The Bairn of Brianag - Page 97/180

Freddie Ashford called on the second morning. I had risen early in order to receive calls with Mrs. Johnson; from my limited wardrobe Rabbit had brought to me a gray linen gown and I wore it plain, wishing again that I had some ornament with which to adorn myself. I sent Rabbit to the trading post to fetch ribbons for me so that I might at least tie one around my neck.

Freddie sat and drank tea with us; he and Kevin chatted politely. It seemed that Freddie was quite good friends with Mr. and Mrs. Johnson; and when he was at the fort he was often in their home. I did my best to be charitable toward him; after all, he had been toward me, at the dance. I still could not forget how he had frightened Cathy; but to me, he was quite obliging.

I learned that Rodney Taylor had gone home to England, and I hid my sigh of relief.

In the afternoons I rested, and in the evenings there were more parties and suppers to attend. Even though my nausea was lessened, I did not feel completely well; I kept Kevin close to me and retired early each night, sometimes leaving before the dancing began. After one such supper, we walked to the Johnson's house arm in arm, the night very warm and still; thunder rumbled distantly. I was thinking of Robbie and wondering what he was doing when Kevin spoke.

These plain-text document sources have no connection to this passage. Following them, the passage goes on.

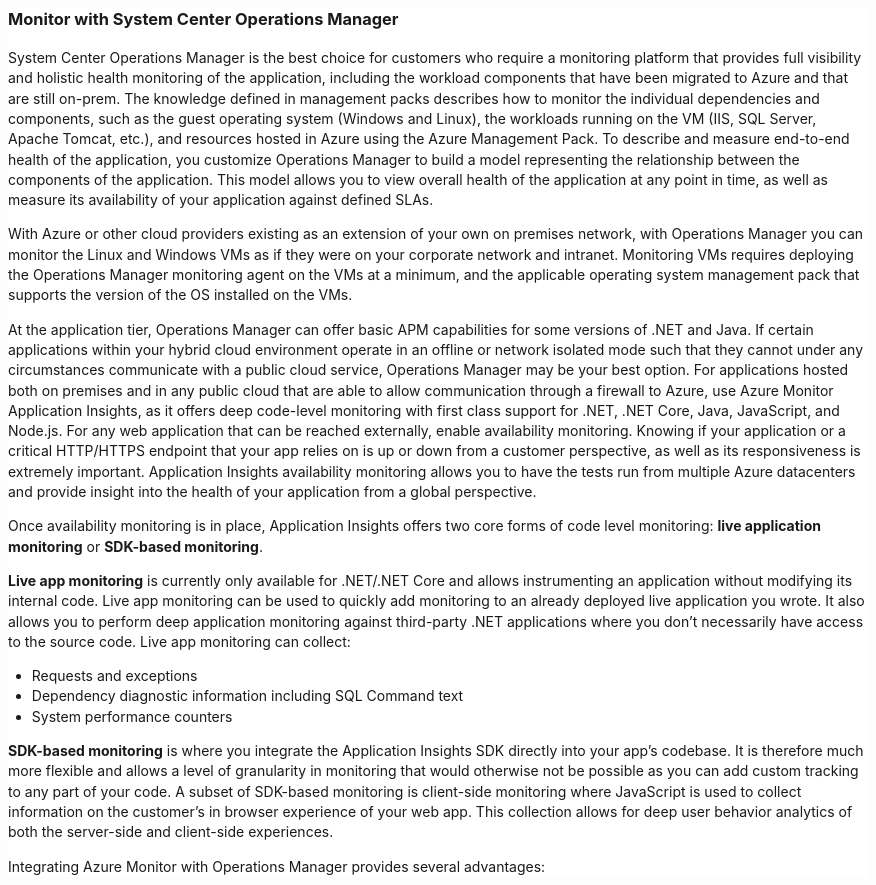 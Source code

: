### Monitor with System Center Operations Manager

System Center Operations Manager is the best choice for customers who require a monitoring platform that provides full visibility and holistic health monitoring of the application, including the workload components that have been migrated to Azure and that are still on-prem.  The knowledge defined in management packs describes how to monitor the individual dependencies and components, such as the guest operating system (Windows and Linux), the workloads running on the VM (IIS, SQL Server, Apache Tomcat, etc.), and resources hosted in Azure using the Azure Management Pack.  To describe and measure end-to-end health of the application, you customize Operations Manager to build a model representing the relationship between the components of the application.  This model allows you to view overall health of the application at any point in time, as well as measure its availability of your application against defined SLAs.

With Azure or other cloud providers existing as an extension of your own on premises network, with Operations Manager you can monitor the Linux and Windows VMs as if they were on your corporate network and intranet.  Monitoring VMs requires deploying the Operations Manager monitoring agent on the VMs at a minimum, and the applicable operating system management pack that supports the version of the OS installed on the VMs.  

At the application tier, Operations Manager can offer basic APM capabilities for some versions of .NET and Java. If certain applications within your hybrid cloud environment operate in an offline or network isolated mode such that they cannot under any circumstances communicate with a public cloud service, Operations Manager may be your best option. For applications hosted both on premises and in any public cloud that are able to allow communication through a firewall to Azure, use Azure Monitor Application Insights, as it offers deep code-level monitoring with first class support for .NET, .NET Core, Java, JavaScript, and Node.js. For any web application that can be reached externally, enable availability monitoring. Knowing if your application or a critical HTTP/HTTPS endpoint that your app relies on is up or down from a customer perspective, as well as its responsiveness is extremely important. Application Insights availability monitoring allows you to have the tests run from multiple Azure datacenters and provide insight into the health of your application from a global perspective.

Once availability monitoring is in place, Application Insights offers two core forms of code level monitoring: **live application monitoring** or **SDK-based monitoring**.

**Live app monitoring** is currently only available for .NET/.NET Core and allows instrumenting an application without modifying its internal code. Live app monitoring can be used to quickly add monitoring to an already deployed live application you wrote. It also allows you to perform deep application monitoring against third-party .NET applications where you don’t necessarily have access to the source code. Live app monitoring can collect: 

* Requests and exceptions
* Dependency diagnostic information including SQL Command text
* System performance counters

**SDK-based monitoring** is where you integrate the Application Insights SDK directly into your app’s codebase. It is therefore much more flexible and allows a level of granularity in monitoring that would otherwise not be possible as you can add custom tracking to any part of your code.  A subset of SDK-based monitoring is client-side monitoring where JavaScript is used to collect information on the customer’s in browser experience of your web app. This collection allows for deep user behavior analytics of both the server-side and client-side experiences.

Integrating Azure Monitor with Operations Manager provides several advantages:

"I am concerned for you, Jessie," he said. "You are not yourself."

"It is only a temporary condition," I said. "I shall be myself again soon."

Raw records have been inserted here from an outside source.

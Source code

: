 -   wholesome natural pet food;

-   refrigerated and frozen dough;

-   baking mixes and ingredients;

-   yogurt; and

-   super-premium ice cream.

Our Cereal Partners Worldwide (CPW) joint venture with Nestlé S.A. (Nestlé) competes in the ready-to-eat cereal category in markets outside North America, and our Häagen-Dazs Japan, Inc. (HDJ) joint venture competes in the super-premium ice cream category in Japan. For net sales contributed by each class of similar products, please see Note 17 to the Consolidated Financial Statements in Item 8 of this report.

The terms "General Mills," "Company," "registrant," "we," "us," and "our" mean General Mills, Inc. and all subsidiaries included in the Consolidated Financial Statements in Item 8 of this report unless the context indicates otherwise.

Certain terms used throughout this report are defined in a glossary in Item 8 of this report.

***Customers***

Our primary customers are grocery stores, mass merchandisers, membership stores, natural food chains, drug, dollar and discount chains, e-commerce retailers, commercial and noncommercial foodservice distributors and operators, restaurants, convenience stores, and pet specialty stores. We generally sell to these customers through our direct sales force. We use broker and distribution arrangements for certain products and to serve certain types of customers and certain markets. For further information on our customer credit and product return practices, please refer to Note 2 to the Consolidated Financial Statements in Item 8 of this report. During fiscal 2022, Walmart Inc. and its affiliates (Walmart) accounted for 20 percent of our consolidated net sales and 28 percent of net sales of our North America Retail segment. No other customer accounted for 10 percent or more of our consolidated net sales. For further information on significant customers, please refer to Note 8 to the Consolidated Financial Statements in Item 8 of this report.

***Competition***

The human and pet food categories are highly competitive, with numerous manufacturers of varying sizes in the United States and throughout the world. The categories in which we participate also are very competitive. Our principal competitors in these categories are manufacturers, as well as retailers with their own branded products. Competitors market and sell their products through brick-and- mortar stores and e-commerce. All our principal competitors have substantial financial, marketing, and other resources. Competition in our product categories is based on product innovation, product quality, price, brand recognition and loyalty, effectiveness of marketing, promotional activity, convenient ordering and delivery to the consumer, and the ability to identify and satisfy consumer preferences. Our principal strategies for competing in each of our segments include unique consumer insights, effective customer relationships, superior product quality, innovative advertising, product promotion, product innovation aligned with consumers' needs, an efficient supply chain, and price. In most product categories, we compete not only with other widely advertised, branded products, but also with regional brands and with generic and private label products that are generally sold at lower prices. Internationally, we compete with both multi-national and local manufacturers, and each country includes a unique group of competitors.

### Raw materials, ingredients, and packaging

"It is more than just your condition," he said. "If you and Robbie eloped for love of each other, you should be much happier-the both of you."

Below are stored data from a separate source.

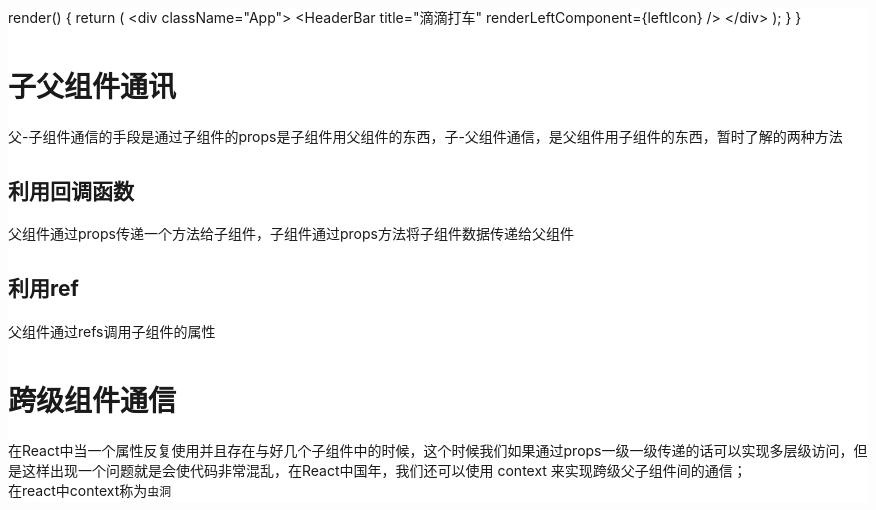   render() {
    <span class="hljs-keyword">return</span> (
      <span class="xml"><span class="hljs-tag">&lt;<span class="hljs-name">div</span> <span class="hljs-attr">className</span>=<span class="hljs-string">"App"</span>&gt;</span>
        <span class="hljs-tag">&lt;<span class="hljs-name">HeaderBar</span> <span class="hljs-attr">title</span>=<span class="hljs-string">"滴滴打车"</span>  <span class="hljs-attr">renderLeftComponent</span>=<span class="hljs-string">{leftIcon}</span> /&gt;</span>
      <span class="hljs-tag">&lt;/<span class="hljs-name">div</span>&gt;</span>
    );
  }
}

</span></code></pre>
<h1 id="articleHeader1">子父组件通讯</h1>
<p>父-子组件通信的手段是通过子组件的props是子组件用父组件的东西，子-父组件通信，是父组件用子组件的东西，暂时了解的两种方法</p>
<h2 id="articleHeader2">利用回调函数</h2>
<p>父组件通过props传递一个方法给子组件，子组件通过props方法将子组件数据传递给父组件</p>
<h2 id="articleHeader3">利用ref</h2>
<p>父组件通过refs调用子组件的属性</p>
<h1 id="articleHeader4">跨级组件通信</h1>
<p>在React中当一个属性反复使用并且存在与好几个子组件中的时候，这个时候我们如果通过props一级一级传递的话可以实现多层级访问，但是这样出现一个问题就是会使代码非常混乱，在React中国年，我们还可以使用 context 来实现跨级父子组件间的通信；<br>在react中context称为<code>虫洞</code></p>
<div class="widget-codetool" style="display:none;">
      <div class="widget-codetool--inner">
      <span class="selectCode code-tool" data-toggle="tooltip" data-placement="top" title="" data-original-title="全选"></span>
      <span type="button" class="copyCode code-tool" data-toggle="tooltip" data-placement="top" data-clipboard-text="// Component 父级
class parentComponent extends React.Component {
    
    // add the following property
    static childContextTypes = {
        color: React.PropTypes.string
    }
    
    // 添加下面方法
    getChildContext() {
        return {
            color: &quot;#f00&quot;
        }
    }
    
    render() {
        <div>
            <Child1 />
        </div>
    }
}


// Component Child1
class Child1 extends React.Component {
    // 添加下面属性
    static contextTypes = {
        color: React.PropTypes.string
    }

I could not answer him. He sighed. "God help us."

"He does love me, he does!" I said. "And you know that I love him!"

He sighed again.

"Please do not shun me, Kevin," I pleaded, looking up at him. "Please, I could not bear it."

"Of course I shall not shun, you Jessie."

We said nothing more, and continued on our way. When we reached the house, he kissed me and bid me good night, and then walked away, back toward the fort.

I felt shame thread through me; but I shook it aside. I loved Robbie; I was not ashamed of having given myself to him. I was his wife in name now, as well as in fact, and I would bear his son, and many more children after. Our union would be blessed.